What the task requires
Copy out every line in the entries below that includes "工厂内有一个或多个工人".
########################################
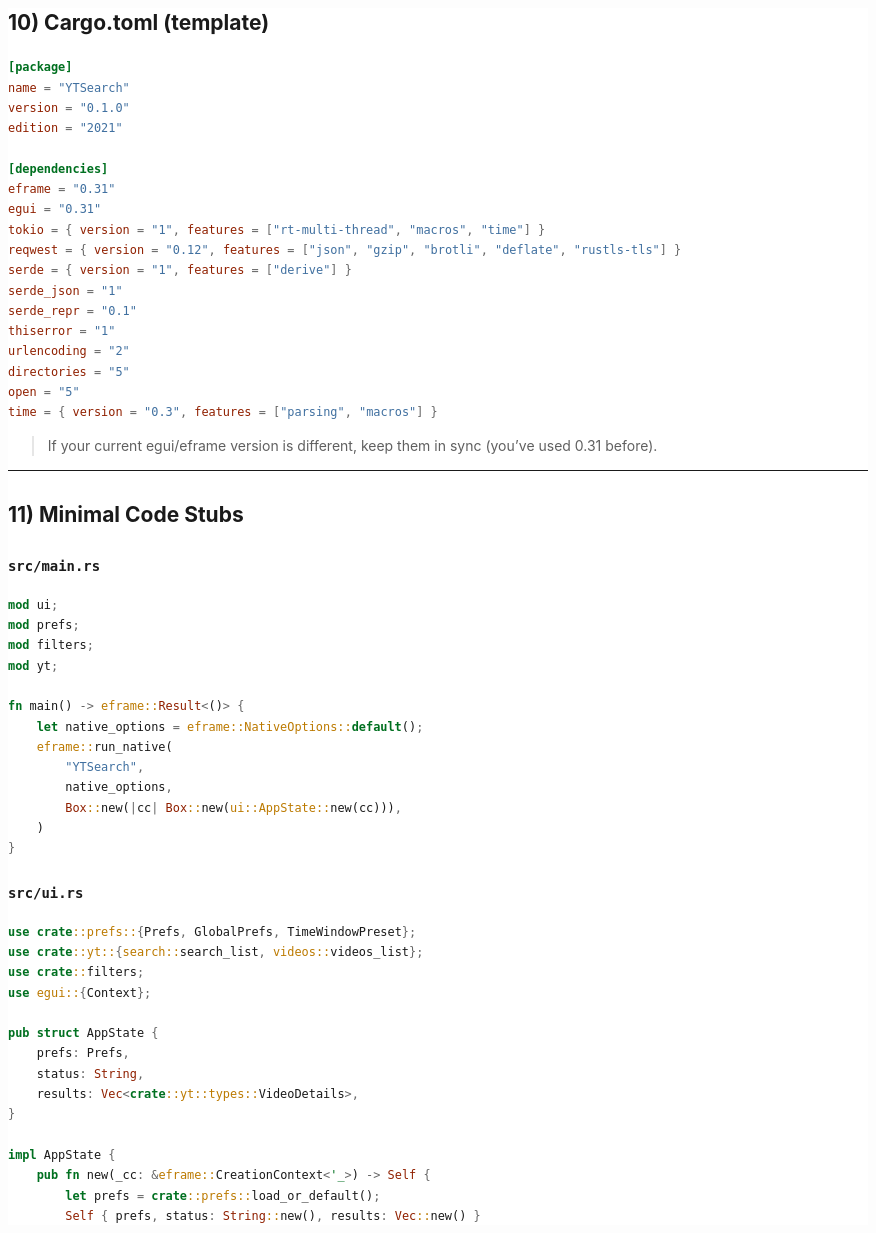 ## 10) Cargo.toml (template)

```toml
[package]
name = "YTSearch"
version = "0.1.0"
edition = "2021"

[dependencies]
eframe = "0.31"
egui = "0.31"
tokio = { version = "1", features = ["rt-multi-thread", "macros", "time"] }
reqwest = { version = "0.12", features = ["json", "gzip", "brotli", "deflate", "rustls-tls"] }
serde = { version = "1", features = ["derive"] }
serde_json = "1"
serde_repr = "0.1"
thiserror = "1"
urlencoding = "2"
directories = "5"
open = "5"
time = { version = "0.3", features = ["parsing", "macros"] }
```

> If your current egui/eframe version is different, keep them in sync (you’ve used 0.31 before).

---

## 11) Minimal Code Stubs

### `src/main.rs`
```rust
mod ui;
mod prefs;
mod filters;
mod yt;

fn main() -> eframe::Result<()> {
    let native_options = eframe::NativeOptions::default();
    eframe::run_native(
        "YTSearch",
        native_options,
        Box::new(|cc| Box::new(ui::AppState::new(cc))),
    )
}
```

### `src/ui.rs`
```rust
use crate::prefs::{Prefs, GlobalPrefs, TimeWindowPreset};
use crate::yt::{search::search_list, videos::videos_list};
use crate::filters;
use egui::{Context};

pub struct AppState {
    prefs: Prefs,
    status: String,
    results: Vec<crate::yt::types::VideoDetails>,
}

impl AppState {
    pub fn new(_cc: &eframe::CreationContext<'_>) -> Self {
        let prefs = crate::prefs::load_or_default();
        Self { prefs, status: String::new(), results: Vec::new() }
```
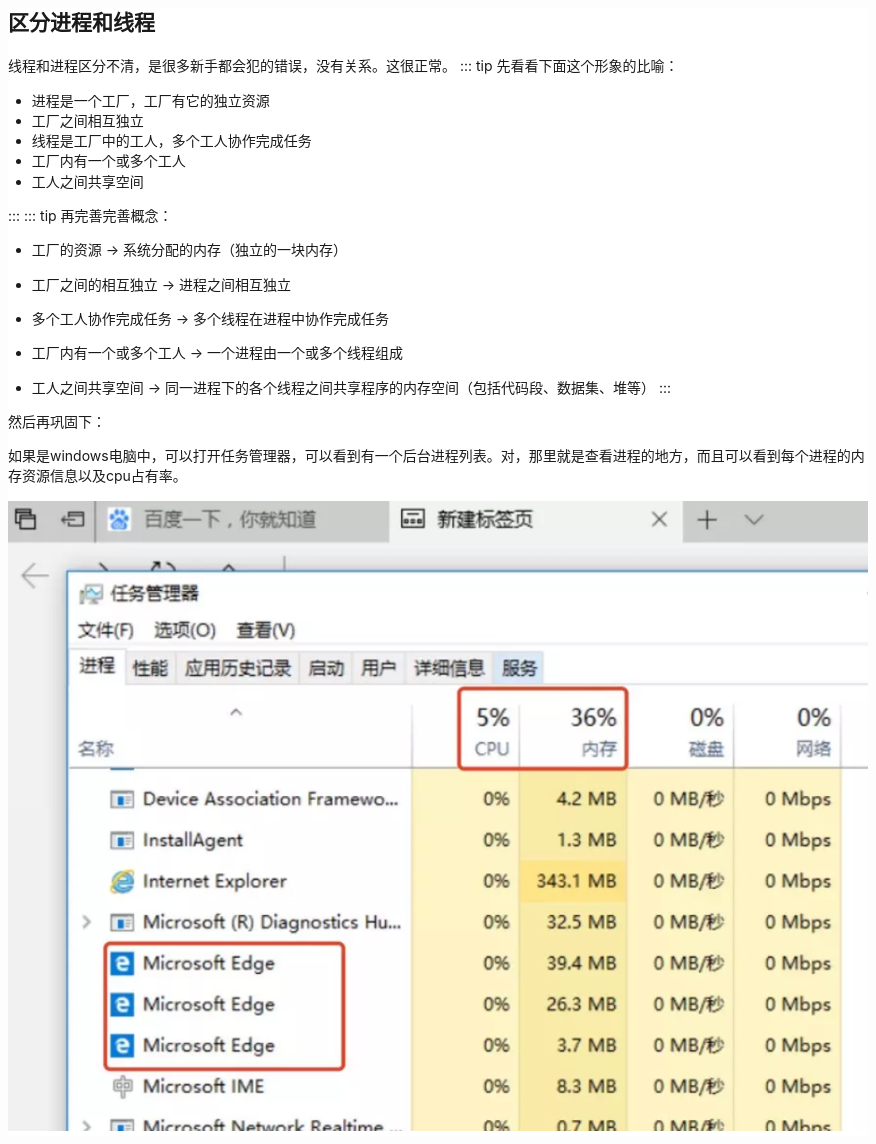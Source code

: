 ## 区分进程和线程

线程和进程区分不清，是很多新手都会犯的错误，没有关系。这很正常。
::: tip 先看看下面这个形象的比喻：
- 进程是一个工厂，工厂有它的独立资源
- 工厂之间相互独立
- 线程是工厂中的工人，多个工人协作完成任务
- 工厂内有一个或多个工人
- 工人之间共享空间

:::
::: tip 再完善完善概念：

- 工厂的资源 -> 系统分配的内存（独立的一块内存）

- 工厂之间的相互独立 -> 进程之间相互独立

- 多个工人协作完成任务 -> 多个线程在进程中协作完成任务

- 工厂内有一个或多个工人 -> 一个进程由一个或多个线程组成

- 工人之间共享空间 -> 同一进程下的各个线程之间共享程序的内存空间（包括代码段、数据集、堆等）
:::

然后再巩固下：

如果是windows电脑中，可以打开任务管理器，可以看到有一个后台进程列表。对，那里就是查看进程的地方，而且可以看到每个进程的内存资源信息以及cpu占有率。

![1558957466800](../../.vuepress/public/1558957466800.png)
########################################
Answer section
- 工厂内有一个或多个工人
- 工厂内有一个或多个工人 -> 一个进程由一个或多个线程组成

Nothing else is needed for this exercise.